Preparing Operating Budgets for your real estate asset

An annual operating budget for your income property is one of the many tools available for monitoring the income and expense of the asset, measuring its viability and success.

A “best practice” of property management companies is preparation and presentation of an operating budget for owner approval prior to the beginning of each calendar or fiscal year. A zero based budget, practical for reoccurring vended services, is most accurate. To begin the process, property managers request bids from several vendors for each clearly defined scope of services. This scope allows evaluation of bids/costs on an apples to apples comparison. Fluctuating costs such as utilities and non-reoccurring expenses such as plumbing or electrical repairs are based upon historical operations.

Income/Revenue may have several components; rent, expense recapture or CAM and perhaps tenant’s contribution toward marketing or tenant improvements. Owners differ in their desired reporting formats, many are satisfied with simply a Rent income line item, others (and TRI’s preference) is to report the Gross Potential Rent (actual rental income for the occupied space plus a market rate for the vacant space) followed by Vacancy and Free Rent then subtotaled as Total Collected Rent. This more descriptive approach to forecasting Income requires assumptions on roll-over of existing leases, new leasing activity, market lease rates and free rent terms. It also makes management and ownership aware of upside in improved occupancy and associated costs such as leasing commissions and tenant improvements.

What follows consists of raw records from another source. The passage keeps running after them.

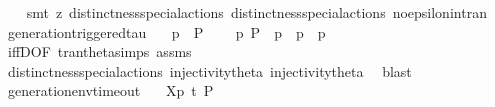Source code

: \begin{isabellebody}
\ \ \isamarkupfalse%
\ {\isacharparenleft}{\kern0pt}smt\ {\isacharparenleft}{\kern0pt}z{}{\isacharparenright}{\kern0pt}\ distinctness{\isacharunderscore}{\kern0pt}special{\isacharunderscore}{\kern0pt}actions{\isacharparenleft}{\kern0pt}{}{\isacharparenright}{\kern0pt}\ distinctness{\isacharunderscore}{\kern0pt}special{\isacharunderscore}{\kern0pt}actions{\isacharparenleft}{\kern0pt}{}{\isacharparenright}{\kern0pt}\ no{\isacharunderscore}{\kern0pt}epsilon{\isacharunderscore}{\kern0pt}in{\isacharunderscore}{\kern0pt}tran{\isacharparenleft}{\kern0pt}{}{\isacharparenright}{\kern0pt}{\isacharparenright}{\kern0pt}%
\endisatagproof
{\isafoldproof}%
%
\isadelimproof
\isanewline
%
\endisadelimproof
\isanewline
{}\isamarkupfalse%
\ generation{\isacharunderscore}{\kern0pt}triggered{\isacharunderscore}{\kern0pt}tau{\isacharcolon}{\kern0pt}\isanewline
\ \ \ {\isacartoucheopen}{\isasymtheta}{\isacharparenleft}{\kern0pt}p{\isacharparenright}{\kern0pt}\ {\isasymlongmapsto}\isactrlsup {\isasymtheta}{\isasymtau}\ P{\isacharprime}{\kern0pt}{\isacartoucheclose}\isanewline
\ \ \ {\isacartoucheopen}{\isasymexists}\ p{\isacharprime}{\kern0pt}{\isachardot}{\kern0pt}\ P{\isacharprime}{\kern0pt}\ {\isacharequal}{\kern0pt}\ {\isasymtheta}{\isacharparenleft}{\kern0pt}p{\isacharprime}{\kern0pt}{\isacharparenright}{\kern0pt}\ {\isasymand}\ p\ {\isasymlongmapsto}{\isasymtau}\ p{\isacharprime}{\kern0pt}{\isacartoucheclose}\isanewline
%
\isadelimproof
\ \ %
\endisadelimproof
%
\isatagproof
{}\isamarkupfalse%
\ iffD{}{\isacharbrackleft}{\kern0pt}OF\ tran{\isacharunderscore}{\kern0pt}theta{\isachardot}{\kern0pt}simps\ assms{\isacharbrackright}{\kern0pt}\isanewline
\ \ \isamarkupfalse%
\ distinctness{\isacharunderscore}{\kern0pt}special{\isacharunderscore}{\kern0pt}actions{\isacharparenleft}{\kern0pt}{}{\isacharparenright}{\kern0pt}\ injectivity{\isacharunderscore}{\kern0pt}theta{\isacharparenleft}{\kern0pt}{}{\isacharparenright}{\kern0pt}\ injectivity{\isacharunderscore}{\kern0pt}theta{\isacharparenleft}{\kern0pt}{}{\isacharparenright}{\kern0pt}\ \isamarkupfalse%
\ blast%
\endisatagproof
{\isafoldproof}%
%
\isadelimproof
\isanewline
%
\endisadelimproof
\ \ \isanewline
{}\isamarkupfalse%
\ generation{\isacharunderscore}{\kern0pt}env{\isacharunderscore}{\kern0pt}timeout{\isacharcolon}{\kern0pt}\isanewline
\ \ \ {\isacartoucheopen}{\isasymtheta}{\isacharbrackleft}{\kern0pt}X{\isacharbrackright}{\kern0pt}{\isacharparenleft}{\kern0pt}p{\isacharparenright}{\kern0pt}\ {\isasymlongmapsto}\isactrlsup {\isasymtheta}t{\isacharunderscore}{\kern0pt}{\isasymepsilon}\ P{\isacharprime}{\kern0pt}{\isacartoucheclose}\isanewline

\end{isabellebody}

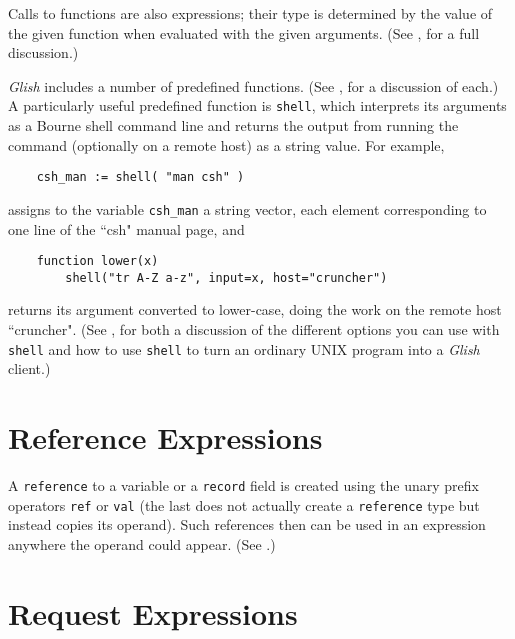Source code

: Calls to functions are also expressions; their type is determined
by the value of the given function when evaluated with the given
arguments. (See , for a full discussion.)

{\em Glish} includes a number of predefined functions.  (See ,
for a discussion of each.)  A particularly useful predefined function
is {\tt shell}, which 
interprets its arguments as a Bourne shell command line and returns
the output from running the command (optionally on a remote host)
as a string value.  For example,
\begin{verbatim}
    csh_man := shell( "man csh" )
\end{verbatim}
assigns to the variable \verb+csh_man+ a string vector, each element
corresponding to one line of the ``csh" manual page, and
\begin{verbatim}
    function lower(x)
        shell("tr A-Z a-z", input=x, host="cruncher")
\end{verbatim}
returns its argument converted to lower-case, doing the work
on the remote host ``cruncher".  (See , for both
a discussion of the different options you can use with {\tt shell}
and how to use {\tt shell} to turn an ordinary UNIX program into
a {\em Glish} client.)

\section{Reference Expressions}

A {\tt reference} to a variable or a {\tt record} field is created
using the unary prefix operators {\tt ref} or {\tt val}
(the last does not actually create a {\tt reference} type but
instead copies its operand).  Such references then can be used in
an expression anywhere the operand could appear.  (See .)

\section{Request Expressions}
\label{send-event-expr}


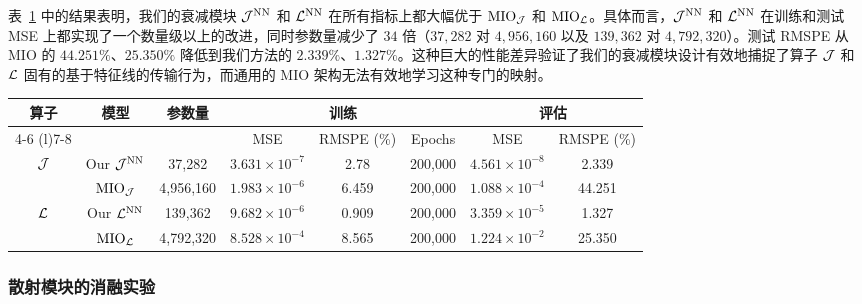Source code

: 表~\ref{tab:j_l_compare} 中的结果表明，我们的衰减模块 $\J^{\text{NN}}$ 和 $\cL^{\text{NN}}$ 在所有指标上都大幅优于 $\text{MIO}_{\J}$ 和 $\text{MIO}_\cL$。具体而言，$\J^{\text{NN}}$ 和 $\cL^{\text{NN}}$ 在训练和测试 MSE 上都实现了一个数量级以上的改进，同时参数量减少了 $34$ 倍（$37,282$ 对 $4,956,160$ 以及 $139,362$ 对 $4,792,320$）。测试 RMSPE 从 MIO 的 $44.251\%$、$25.350\%$ 降低到我们方法的 $2.339\%$、$1.327\%$。这种巨大的性能差异验证了我们的衰减模块设计有效地捕捉了算子 $\J$ 和 $\cL$ 固有的基于特征线的传输行为，而通用的 MIO 架构无法有效地学习这种专门的映射。
\begin{table}
    \centering
    \begin{tabular}{@{}cccccccc@{}}
        \toprule
        \multirow{2}{*}{算子}    & \multirow{2}{*}{模型}   & \multirow{2}{*}{参数量} & \multicolumn{3}{c}{训练} & \multicolumn{2}{c}{评估}                                                 \\
        \cmidrule(l){4-6} \cmidrule(l){7-8}
                               &                       &                      & MSE                    & RMSPE (\%)             & Epochs  & MSE                    & RMSPE (\%) \\
        \midrule
        \multirow{2}{*}{$\J$}  & Our $\J^{\text{NN}}$  & 37,282               & $3.631\times 10^{-7}$  & 2.78                   & 200,000 & $4.561 \times 10^{-8}$ & 2.339      \\
                               & $\text{MIO}_{\J}$     & 4,956,160            & $1.983\times 10^{-6}$  & 6.459                  & 200,000 & $1.088 \times 10^{-4}$ & 44.251     \\
        \midrule
        \multirow{2}{*}{$\cL$} & Our $\cL^{\text{NN}}$ & 139,362              & $9.682 \times 10^{-6}$ & 0.909                  & 200,000 & $3.359 \times 10^{-5}$ & 1.327      \\
                               & $\text{MIO}_{\cL}$    & 4,792,320            & $8.528 \times 10^{-4}$ & 8.565                  & 200,000 & $1.224 \times 10^{-2}$ & 25.350     \\
        \bottomrule
    \end{tabular}
    \label{tab:j_l_compare}
\end{table}

\subsubsection{散射模块的消融实验}


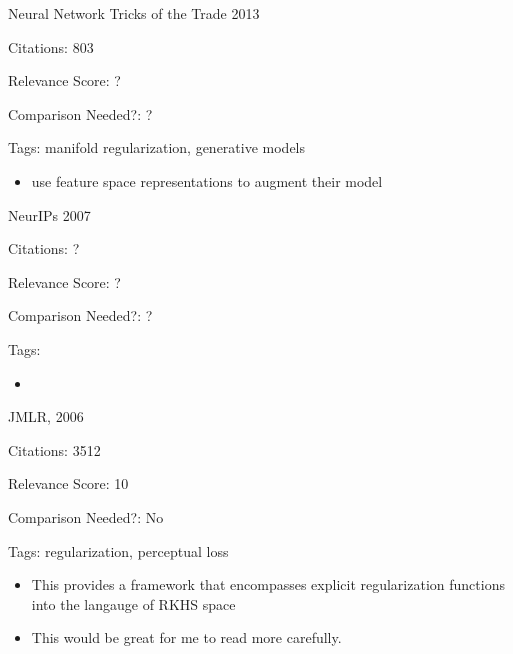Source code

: \documentclass[11pt]{article}
\begin{document}
 

\vspace{2cm}

\noindent Neural Network Tricks of the Trade 2013

\noindent Citations: 803

\noindent Relevance Score: ?

\noindent Comparison Needed?: ?

\noindent Tags: manifold regularization, generative models

\begin{itemize}
\item use feature space representations to augment their model
\end{itemize}

\vspace{2cm}

\noindent NeurIPs 2007

\noindent Citations: ?

\noindent Relevance Score: ?

\noindent Comparison Needed?: ?

\noindent Tags:


\begin{itemize}
\item 
\end{itemize}

\vspace{2cm} 

\noindent JMLR, 2006

\noindent Citations: 3512

\noindent Relevance Score: 10

\noindent Comparison Needed?: No

\noindent Tags: regularization, perceptual loss

\begin{itemize}
\item This provides a framework that encompasses explicit regularization functions into the langauge of RKHS space
\item This would be great for me to read more carefully.
\end{itemize}

\vspace{2cm}
\end{document}
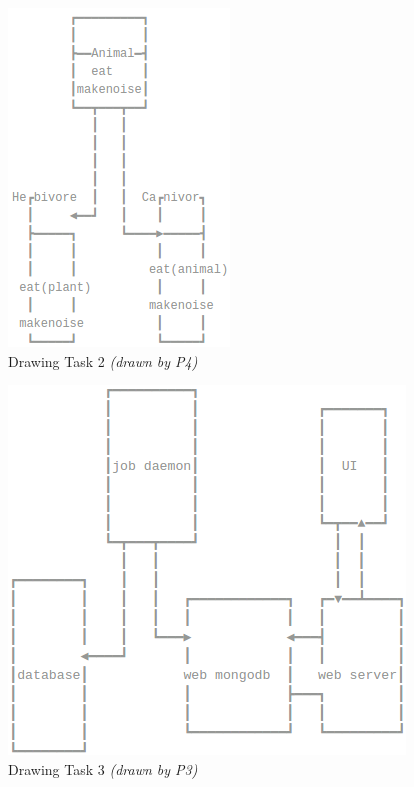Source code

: \documentclass{sig-alternate}
\begin{document}
\begin{figure}[H]
\centering
\includegraphics[scale=.35]{drawing_task_2.png}
\caption{Drawing Task 2 \textit{(drawn by P4)}}
\label{fig:drawing_task_2}
\end{figure}

\begin{figure}[H]
\centering
\includegraphics[scale=.35]{drawing_task_3.png}
\caption{Drawing Task 3 \textit{(drawn by P3)}}
\label{fig:drawing_task_3}
\end{figure}
\end{document}
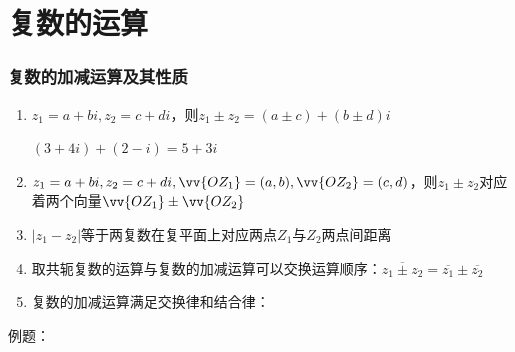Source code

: \section*{复数的运算}
\subsubsection*{复数的加减运算及其性质}
\begin{enumerate}
    \item $z_1 = a+bi, z_2 = c+di$，则$z_1 \pm z_2 = (a \pm c) + (b \pm d)i$
    \begin{example}
        $(3+4i) + (2-i) = 5+3i$
    \end{example}
    \item $z_1 = a+bi, z_2 = c+di, \vv{OZ_1} = (a, b), \vv{OZ_2} = (c, d)$，则$z_1 \pm z_2$对应着两个向量$\vv{OZ_1} \pm \vv{OZ_2}$
    \item $|z_1 - z_2|$等于两复数在复平面上对应两点$Z_1$与$Z_2$两点间距离
    \item 取共轭复数的运算与复数的加减运算可以交换运算顺序：$\overline{z_1 \pm z_2} = \overline{z_1} \pm \overline{z_2}$
    \item 复数的加减运算满足交换律和结合律：
\end{enumerate}
例题：
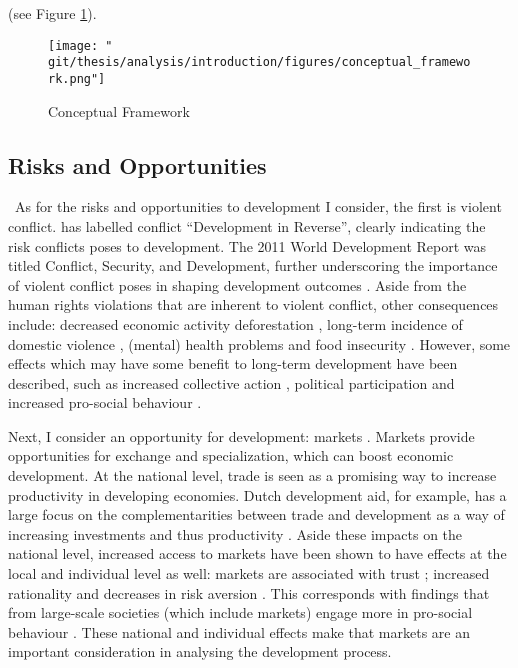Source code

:  (see Figure \ref{intro:fig:framework}).

\begin{figure}[htb]
  \centering
  \texttt{[image: "\\git/thesis/analysis/introduction/figures/conceptual\_framework.png"]}
  \caption{Conceptual Framework}
  \label{intro:fig:framework}
\end{figure}

\subsection{Risks and Opportunities}\
As for the risks and opportunities to development I consider, the first is violent conflict. \citet{Collier2003} has labelled conflict ``Development in Reverse'', clearly indicating the risk conflicts poses to development. The 2011 World Development Report was titled Conflict, Security, and Development, further underscoring the importance of violent conflict poses in shaping development outcomes \citep{WorldBank2011}. Aside from the human rights violations that are inherent to violent conflict, other consequences include: decreased economic activity \citep{Collier1999} deforestation \cite[e.g.][]{Connectiona}, long-term incidence of domestic violence \citep[e.g.][]{LaMattina2017, Muller2019}, (mental) health problems \cite[e.g.][]{Smith2002, Iqbal2006a,Akresh2011} and food insecurity \cite[e.g.][]{Lecoutere2005, Verwimp2012}. However, some effects which may have some benefit to long-term development have been described, such as increased collective action \citep{Bellows2009b}, political participation \citep{Blattman2009a} and increased pro-social behaviour \citep{Voors2012a}.

Next, I consider an opportunity for development: markets . Markets provide opportunities for exchange and specialization, which can boost economic development. At the national level, trade is seen as a promising way to increase productivity in developing economies. Dutch development aid, for example, has a large focus on the complementarities between trade and development as a way of increasing investments and thus productivity \citep[see e.g.][]{Zoomers2014}. Aside these impacts on the national level, increased access to markets have been shown to have effects at the local and individual level as well: markets are associated with trust \citep{Tu2010,Fischer2008}; increased rationality \citep{List2008,Cecchi2013,Braga2009} and decreases in risk aversion \citep{Melesse2015}. This corresponds with findings that from large-scale societies (which include markets) engage more in pro-social behaviour \cite{Henrich2005,Henrich2010}. These national and individual effects make that markets are an important consideration in analysing the development process.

Another component of Income is Expense Recapture under full service office leases and Common Area Maintenance or CAM’s under triple net retail and industrial gross leases. These are an estimate of the tenant’s proportionate share of operating expenses (defined by the lease) reimbursed to the landlord/owner. TRI has found many properties that we’ve taken over management leaving significant dollars on the table due to poor lease administration and collection of CAM’s.

Once Total Income and Total Operating Expenses are defined, the Net Operating Income (NOI) is the difference. Net Cash Flow may also be calculated by subtracting debt service from NOI. Further, capital improvements such as Tenant Improvements, major repairs, commissions, etc., can be forecasted and included in the annual budget.

This budget, once approved by the owner, is entered into the financial software and used as a comparison to actual monthly income and expenses for identification and explanation of significant variances.

Planning and measuring the success of your asset’s financial operations is one of the many services provided by TRI Property Management.